As we know, Google has enabled many services to use external APIs. As library libgdata covers most of those that can be used in desktop environment. For each service library has its Service, Query, Feed and multiple Entry (for more, look at this overview page in libgdata documentation). Service get's all action as it ensures connection and querying. Query have all the information about, well, query itself (and little bit more, see below). And Feed and Entry classes (and their sub classes) are where the work of actual parsing of information and storing it takes place.

Requests themselves are done by __gdata_service_query (which is called by gdata_service_query, which in turn is called from any query function from Service), using libsoup library. My current change when receiving an answer is to look for headers - when receiving application/atom+xml follow current code path, and when receiving application/json, parse content using my implemented support. Parsing of any content happens using virtual functions, which are chained together. For example, Tasklist object received from Google has several members which are common with any other objects, and few which are unique to this object type. First, feed will be parsed (as a concept it doesn't appear in Tasks API, but list acts same way, although it's attribute set is minimized). Then when parsing list of items/entries from this feed, libgdata will first turn to GDataTaskList parse_json virtual function, which will read those members which it acknowledges, and then pass parsing to parent class if it can't find any, which in this case is GDataEntry. Feed classes are similarly chained, although it seems I won't need one for Tasks support. In the end both Feed and Entry passes the torch to their parent class Parsable, which then collects any members not parsed by upstream and call g_debug with message about unknown attribute. In the end when everything is parsed (answer into Feed, objects into Entries), object is returned to query function and after that to library user.

Query or not to query

While Query class itself is rather simple (it it just a collection of query parameters as properties and a set/get function for each), it has important advanced feature - pagination support. For that Query stores 'next' and 'previous' tags from the XML feed. For new protocols with JSON, things got a little bit complicated, as feed returns only 'nextPageToken' member. In overall, similar to other classes, Query class is chained trough get_query_uri with it's parent, which stores general search parameters, and together they build a query which is then passed to __gdata_service query for retrieving actual data. For now 'previous' support for JSON protocols will be broken, but in the future it could be implemented by storing history of previous pages of query. I also had to disable chaining for Tasks support because as I said at the begining, uri parameters are named quite differently. Instead of that, I just get value of property from parent class GDataQuery, and build uri parameter at GDataTasksQuery level.

Making it work together

As I wrote previously, it all comes together when user requires a specific query, for example, requesting all task lists available to authorized user (in this case gdata_tasks_query_all_tasklists in service/gdata-tasks-service.c).

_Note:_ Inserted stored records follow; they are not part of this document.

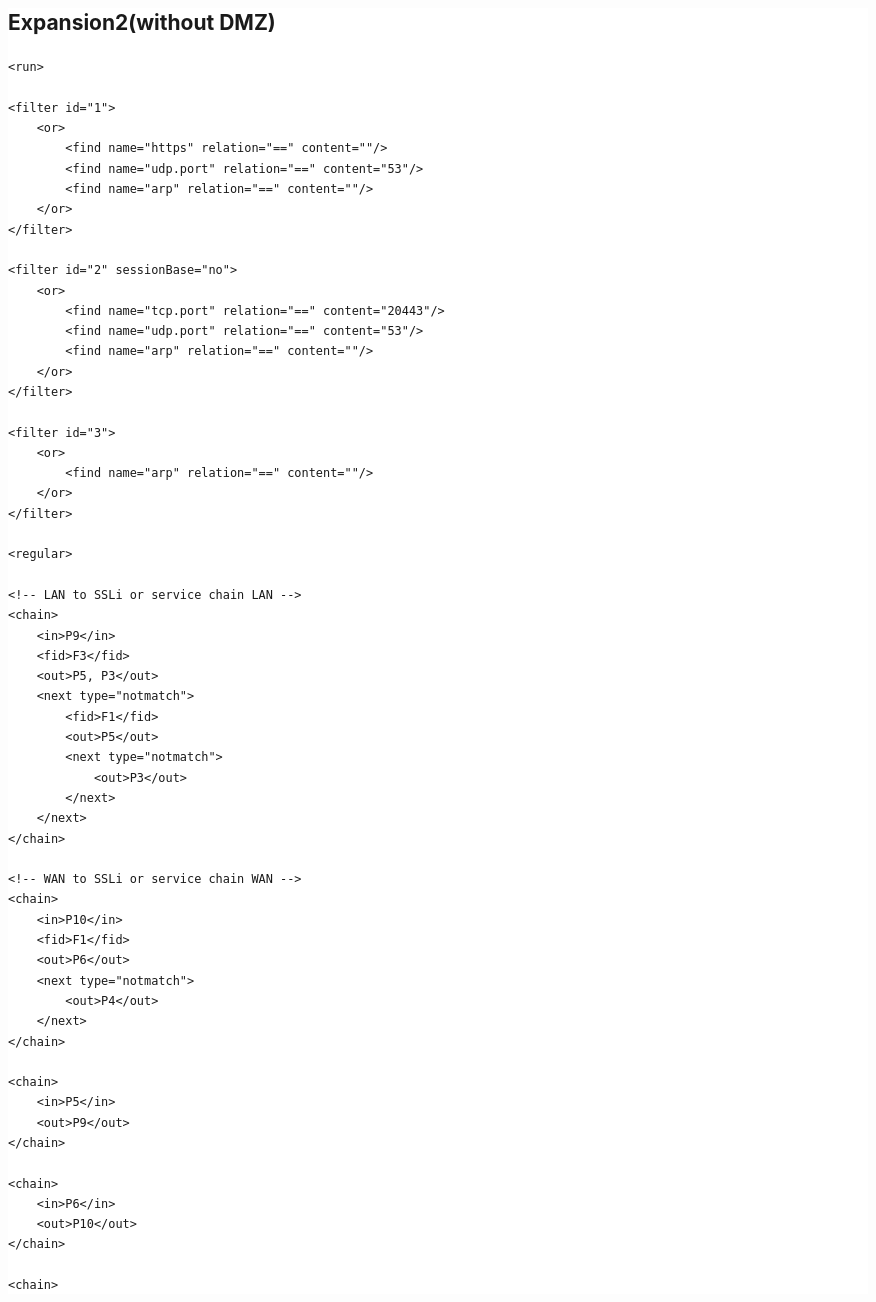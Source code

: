 
<h2>Expansion2(without DMZ)</h2>

```
<run>

<filter id="1">
    <or>
        <find name="https" relation="==" content=""/>
        <find name="udp.port" relation="==" content="53"/>
        <find name="arp" relation="==" content=""/>
    </or>
</filter>

<filter id="2" sessionBase="no">
    <or>
        <find name="tcp.port" relation="==" content="20443"/>
        <find name="udp.port" relation="==" content="53"/>
        <find name="arp" relation="==" content=""/>
    </or>
</filter>

<filter id="3">
    <or>
        <find name="arp" relation="==" content=""/>
    </or>
</filter>

<regular>

<!-- LAN to SSLi or service chain LAN -->
<chain>
    <in>P9</in>
    <fid>F3</fid>
    <out>P5, P3</out>
    <next type="notmatch">
        <fid>F1</fid>
        <out>P5</out>
        <next type="notmatch">
            <out>P3</out>
        </next>
    </next>
</chain>

<!-- WAN to SSLi or service chain WAN -->
<chain>
    <in>P10</in>
    <fid>F1</fid>
    <out>P6</out>
    <next type="notmatch">
        <out>P4</out>
    </next>
</chain>

<chain>
    <in>P5</in>
    <out>P9</out>
</chain>

<chain>
    <in>P6</in>
    <out>P10</out>
</chain>

<chain>
```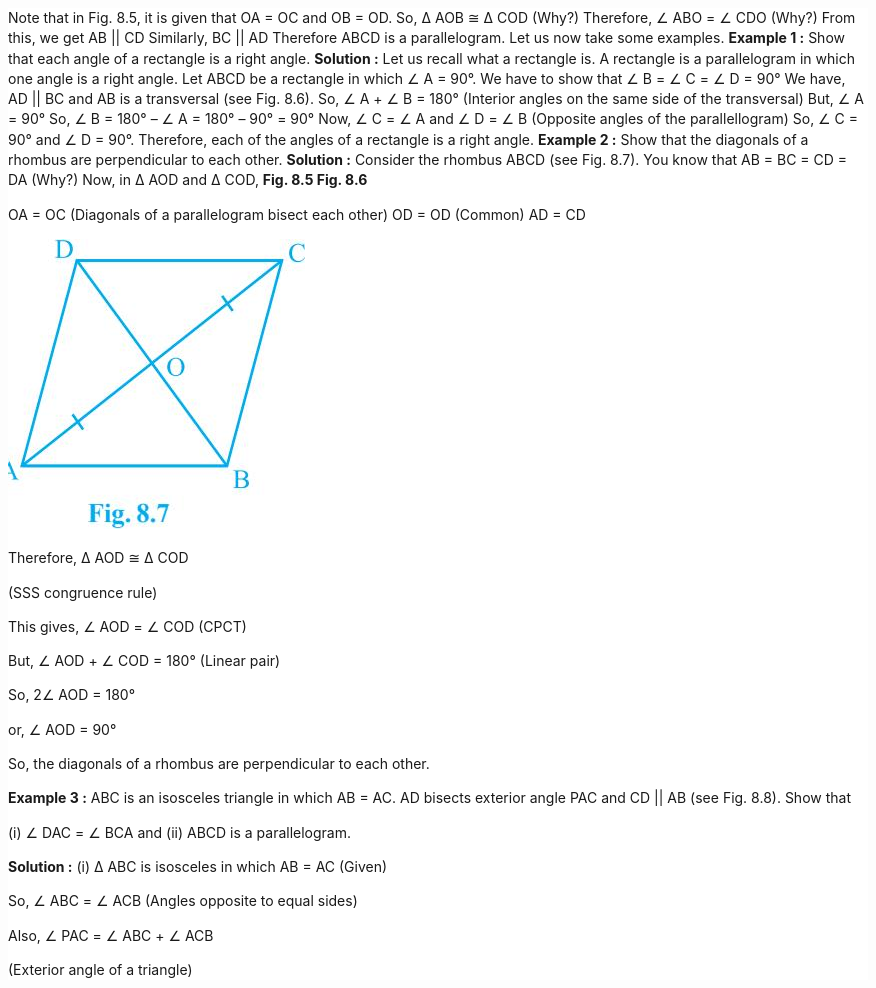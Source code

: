 Note that in Fig. 8.5, it is given that OA = OC and OB = OD. So, ∆ AOB ≅ ∆ COD (Why?) Therefore, ∠ ABO = ∠ CDO (Why?) From this, we get AB || CD Similarly, BC || AD Therefore ABCD is a parallelogram. Let us now take some examples. **Example 1 :** Show that each angle of a rectangle is a right angle. **Solution :** Let us recall what a rectangle is. A rectangle is a parallelogram in which one angle is a right angle. Let ABCD be a rectangle in which ∠ A = 90°. We have to show that ∠ B = ∠ C = ∠ D = 90° We have, AD || BC and AB is a transversal (see Fig. 8.6). So, ∠ A + ∠ B = 180° (Interior angles on the same side of the transversal) But, ∠ A = 90° So, ∠ B = 180° – ∠ A = 180° – 90° = 90° Now, ∠ C = ∠ A and ∠ D = ∠ B (Opposite angles of the parallellogram) So, ∠ C = 90° and ∠ D = 90°. Therefore, each of the angles of a rectangle is a right angle. **Example 2 :** Show that the diagonals of a rhombus are perpendicular to each other. **Solution :** Consider the rhombus ABCD (see Fig. 8.7). You know that AB = BC = CD = DA (Why?) Now, in ∆ AOD and ∆ COD, **Fig. 8.5 Fig. 8.6**

OA = OC (Diagonals of a parallelogram bisect each other) OD = OD (Common) AD = CD

![](_page_3_Figure_3.jpeg)

Therefore, ∆ AOD ≅ ∆ COD

(SSS congruence rule)

This gives, ∠ AOD = ∠ COD (CPCT)

But, ∠ AOD + ∠ COD = 180° (Linear pair)

So, 2∠ AOD = 180°

or, ∠ AOD = 90°

So, the diagonals of a rhombus are perpendicular to each other.

**Example 3 :** ABC is an isosceles triangle in which AB = AC. AD bisects exterior angle PAC and CD || AB (see Fig. 8.8). Show that

(i) ∠ DAC = ∠ BCA and (ii) ABCD is a parallelogram.

**Solution :** (i) ∆ ABC is isosceles in which AB = AC (Given)

So, ∠ ABC = ∠ ACB (Angles opposite to equal sides)

Also, ∠ PAC = ∠ ABC + ∠ ACB

(Exterior angle of a triangle)
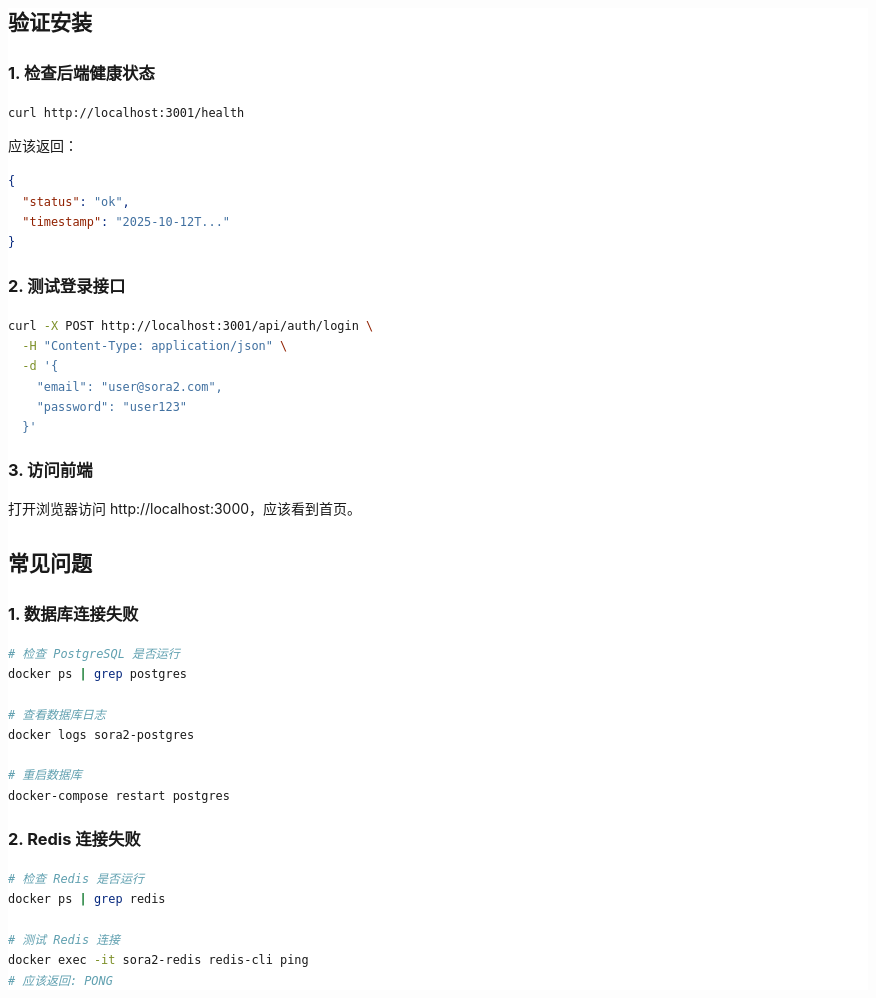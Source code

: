## 验证安装

### 1. 检查后端健康状态

```bash
curl http://localhost:3001/health
```

应该返回：
```json
{
  "status": "ok",
  "timestamp": "2025-10-12T..."
}
```

### 2. 测试登录接口

```bash
curl -X POST http://localhost:3001/api/auth/login \
  -H "Content-Type: application/json" \
  -d '{
    "email": "user@sora2.com",
    "password": "user123"
  }'
```

### 3. 访问前端

打开浏览器访问 http://localhost:3000，应该看到首页。

## 常见问题

### 1. 数据库连接失败

```bash
# 检查 PostgreSQL 是否运行
docker ps | grep postgres

# 查看数据库日志
docker logs sora2-postgres

# 重启数据库
docker-compose restart postgres
```

### 2. Redis 连接失败

```bash
# 检查 Redis 是否运行
docker ps | grep redis

# 测试 Redis 连接
docker exec -it sora2-redis redis-cli ping
# 应该返回: PONG
```
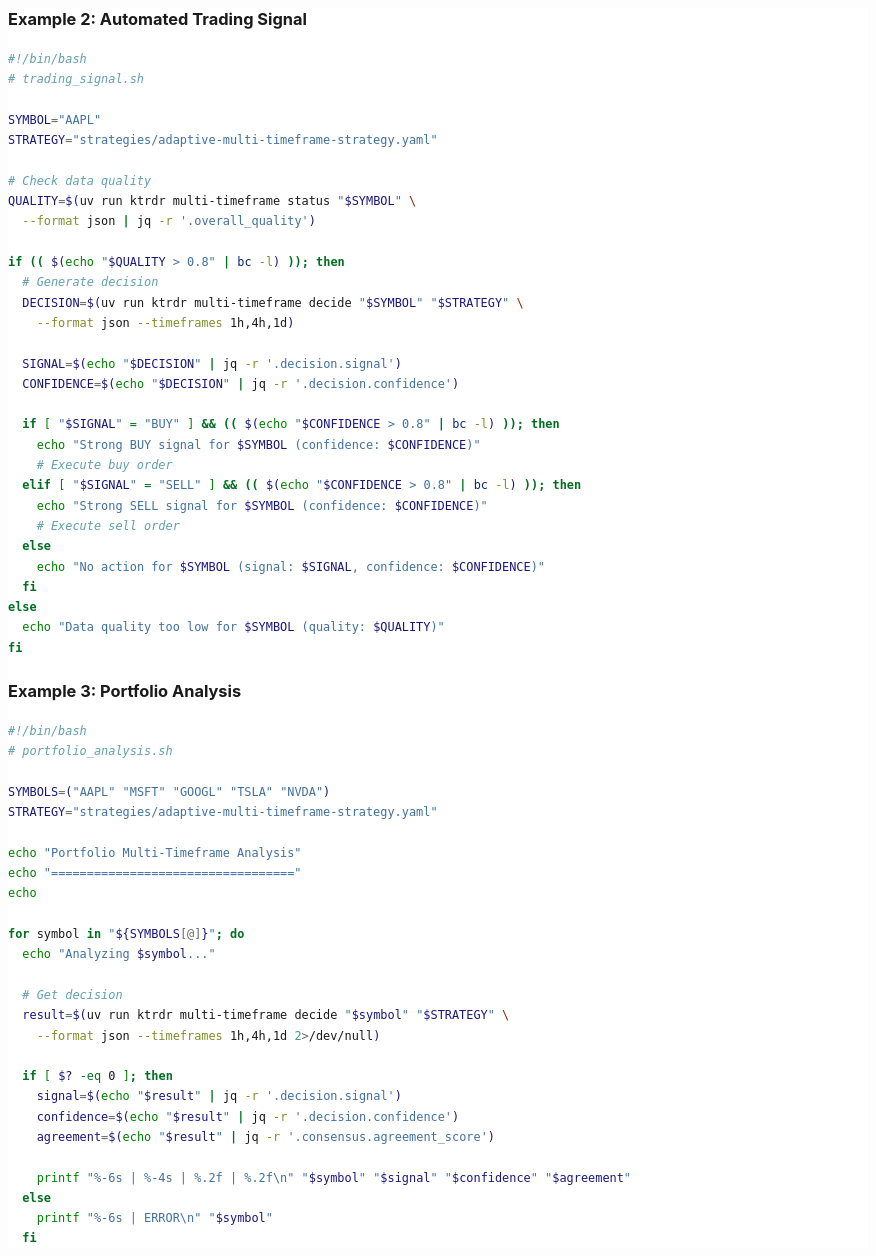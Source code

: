 ### Example 2: Automated Trading Signal

```bash
#!/bin/bash
# trading_signal.sh

SYMBOL="AAPL"
STRATEGY="strategies/adaptive-multi-timeframe-strategy.yaml"

# Check data quality
QUALITY=$(uv run ktrdr multi-timeframe status "$SYMBOL" \
  --format json | jq -r '.overall_quality')

if (( $(echo "$QUALITY > 0.8" | bc -l) )); then
  # Generate decision
  DECISION=$(uv run ktrdr multi-timeframe decide "$SYMBOL" "$STRATEGY" \
    --format json --timeframes 1h,4h,1d)
  
  SIGNAL=$(echo "$DECISION" | jq -r '.decision.signal')
  CONFIDENCE=$(echo "$DECISION" | jq -r '.decision.confidence')
  
  if [ "$SIGNAL" = "BUY" ] && (( $(echo "$CONFIDENCE > 0.8" | bc -l) )); then
    echo "Strong BUY signal for $SYMBOL (confidence: $CONFIDENCE)"
    # Execute buy order
  elif [ "$SIGNAL" = "SELL" ] && (( $(echo "$CONFIDENCE > 0.8" | bc -l) )); then
    echo "Strong SELL signal for $SYMBOL (confidence: $CONFIDENCE)"
    # Execute sell order
  else
    echo "No action for $SYMBOL (signal: $SIGNAL, confidence: $CONFIDENCE)"
  fi
else
  echo "Data quality too low for $SYMBOL (quality: $QUALITY)"
fi
```

### Example 3: Portfolio Analysis

```bash
#!/bin/bash
# portfolio_analysis.sh

SYMBOLS=("AAPL" "MSFT" "GOOGL" "TSLA" "NVDA")
STRATEGY="strategies/adaptive-multi-timeframe-strategy.yaml"

echo "Portfolio Multi-Timeframe Analysis"
echo "=================================="
echo

for symbol in "${SYMBOLS[@]}"; do
  echo "Analyzing $symbol..."
  
  # Get decision
  result=$(uv run ktrdr multi-timeframe decide "$symbol" "$STRATEGY" \
    --format json --timeframes 1h,4h,1d 2>/dev/null)
  
  if [ $? -eq 0 ]; then
    signal=$(echo "$result" | jq -r '.decision.signal')
    confidence=$(echo "$result" | jq -r '.decision.confidence')
    agreement=$(echo "$result" | jq -r '.consensus.agreement_score')
    
    printf "%-6s | %-4s | %.2f | %.2f\n" "$symbol" "$signal" "$confidence" "$agreement"
  else
    printf "%-6s | ERROR\n" "$symbol"
  fi
```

Nothing much has changed in this logic, as we pass all parameters to gdata_service_query, recieve output from libsoup and hope that library will figure out which code path to take after detecting content type. This and other query functions are which are used mostly by library user - Evolution in my case.

Saturday, July 27, 2013

Late at the party aka first report of Google Tasks support to libgdata/Evolution

This is reasonably but terribly late my first report on my project for this summer - this spring was my last in my dear uni and therefore my schedule got little bit screwed up. However now I'm back on track and crunching code as mid term review closes in.
This time I'm adding Google Tasks support to libgdata and also Evolution. As vivid Google Tasks user myself I always wanted to try my hand in this, and therefore jumped on first possibility to do it as my this years GSoC project. My mentors are superhackers Philip Withnall and Milan Crha of Evolution fame. I have used lot of their work each day (using Evolution and GMail integration for last two years, Evolution as email client for 8 years I think) and it is a little bit strange to delve into code which I have been dependent to for years. For those who don't know libgdata is that library which allows you to get all things from Google services using their API in GNOME desktop (altough libgdata is very platform neutral with small dependency set). It is written using C and GObject, and currently uses libxml to parse XML responses from Google.
I started with understanding how Google Tasks API looks like and how it will fit in libgdata universe. Biggest change what comes with implementing it is response format change from XML to JSON. There's tons of JSON libaries for C available, however only one works well within GLib and GObject universe - JSON-GLib. By version number it feels not to be finished, however it is universally available installed by default in all major distributions. It also has what looks like complete documentation.
Main work for first two weeks was to figure out how to properly implement JSON support without breaking or changing current API much. I will have to define lot of new virtual functions for base classes, therefore ABI will be broken anyway. Google Tasks JSON API is very simple comparing to rest of newest API family, therefore adding general JSON support to libgdata I also have to check other APIs (for Calendar example), so they would fit in better when added later.
Currently I have started to read and hack Evolution - more concretely evolution-data-server - code so I can have at least visual demo for midterm review and my 4 minutes of fame in GUADEC :) I will do a little bit more detailed blog post about my changes in libgdata code base before submitting my mid term evaluation. My current work on libgdata can be found at my GitHub account https://github.com/Pecisk/libgdata

Monday, November 05, 2012

State of libwaveform after GSoC

Hi everyone, this is long waited status update of libwaveform - library, who aims to provide all necessary tools to collect, store and draw waveform data. After dealing with studies I have started to hack again. First, more about where I was at the end of the summer - I had general reading part aka WaveformReader ready, using Gstreamer level element, and also generic waveform drawing widget WaveformWidget using gathered data. However drawing just was without any zoom support. So first thing I wanted to improve and work on post summer was to provide method how to deal with zooms.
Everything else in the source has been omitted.